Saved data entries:
<<<<

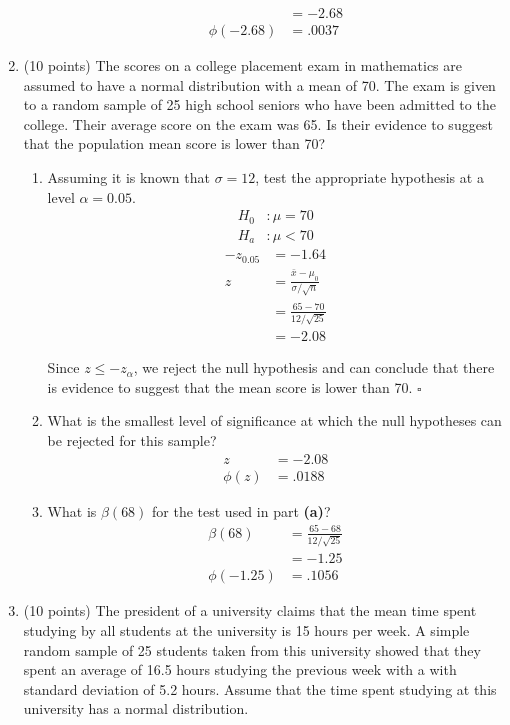 \documentclass[12pt, letter]{article}
\newenvironment{nscenter}
	{\parskip=0pt\par\nopagebreak\centering}
	{\par\noindent\ignorespacesafterend}
\begin{document}
\begin{enumerate}
\begin{enumerate}
\begin{align*}
			&= -2.68 \\
			\phi(-2.68) &= \boxed{.0037}
		\end{align*}
	\end{enumerate}
	\setcounter{enumi}{5}
	\item (10 points) The scores on a college placement exam in mathematics are assumed to have a normal distribution with a mean of 70. The exam is given to a random sample of 25 high school seniors who have been admitted to the college. Their average score on the exam was 65. Is their evidence to suggest that the population mean score is lower than 70?
	\begin{enumerate}
		\item Assuming it is known that $\sigma = 12$, test the appropriate hypothesis at a level $\alpha = 0.05$.
		\begin{align*}
			H_{0}&: \mu = 70 \\
			H_{a}&: \mu < 70
		\end{align*}
		\begin{align*}
			-z_{0.05} &= -1.64 \\
			z &= \frac{\bar{x} - \mu_{0}}{\sigma / \sqrt{n}} \\
			&= \frac{65 - 70}{12 / \sqrt{25}} \\
			&= -2.08
		\end{align*}
		\begin{nscenter}
			Since $z \leq -z_{\alpha}$, we reject the null hypothesis and can conclude that there is evidence to suggest that the mean score is lower than 70. $\square$
		\end{nscenter}
		\item What is the smallest level of significance at which the null hypotheses can be rejected for this sample?
		\begin{align*}
			z &= -2.08 \\
			\phi(z) &= \boxed{.0188}
		\end{align*}
		\item What is $\beta(68)$ for the test used in part \textbf{(a)}?
		\begin{align*}
			\beta(68) &= \frac{65 - 68}{12 / \sqrt{25}} \\
			&= -1.25 \\
			\phi(-1.25) &= \boxed{.1056}
		\end{align*}
	\end{enumerate}
	\setcounter{enumi}{10}
	\item (10 points) The president of a university claims that the mean time spent studying by all students at the university is 15 hours per week. A simple random sample of 25 students taken from this university showed that they spent an average of 16.5 hours studying the previous week with a with standard deviation of 5.2 hours. Assume that the time spent studying at this university has a normal distribution.

\end{enumerate}
\end{document}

>>>>

Where does "distribution" appear in the records above? Copy each line that holds it.

(YOUR SOLUTION):
	\item (10 points) The scores on a college placement exam in mathematics are assumed to have a normal distribution with a mean of 70. The exam is given to a random sample of 25 high school seniors who have been admitted to the college. Their average score on the exam was 65. Is their evidence to suggest that the population mean score is lower than 70?
	\item (10 points) The president of a university claims that the mean time spent studying by all students at the university is 15 hours per week. A simple random sample of 25 students taken from this university showed that they spent an average of 16.5 hours studying the previous week with a with standard deviation of 5.2 hours. Assume that the time spent studying at this university has a normal distribution.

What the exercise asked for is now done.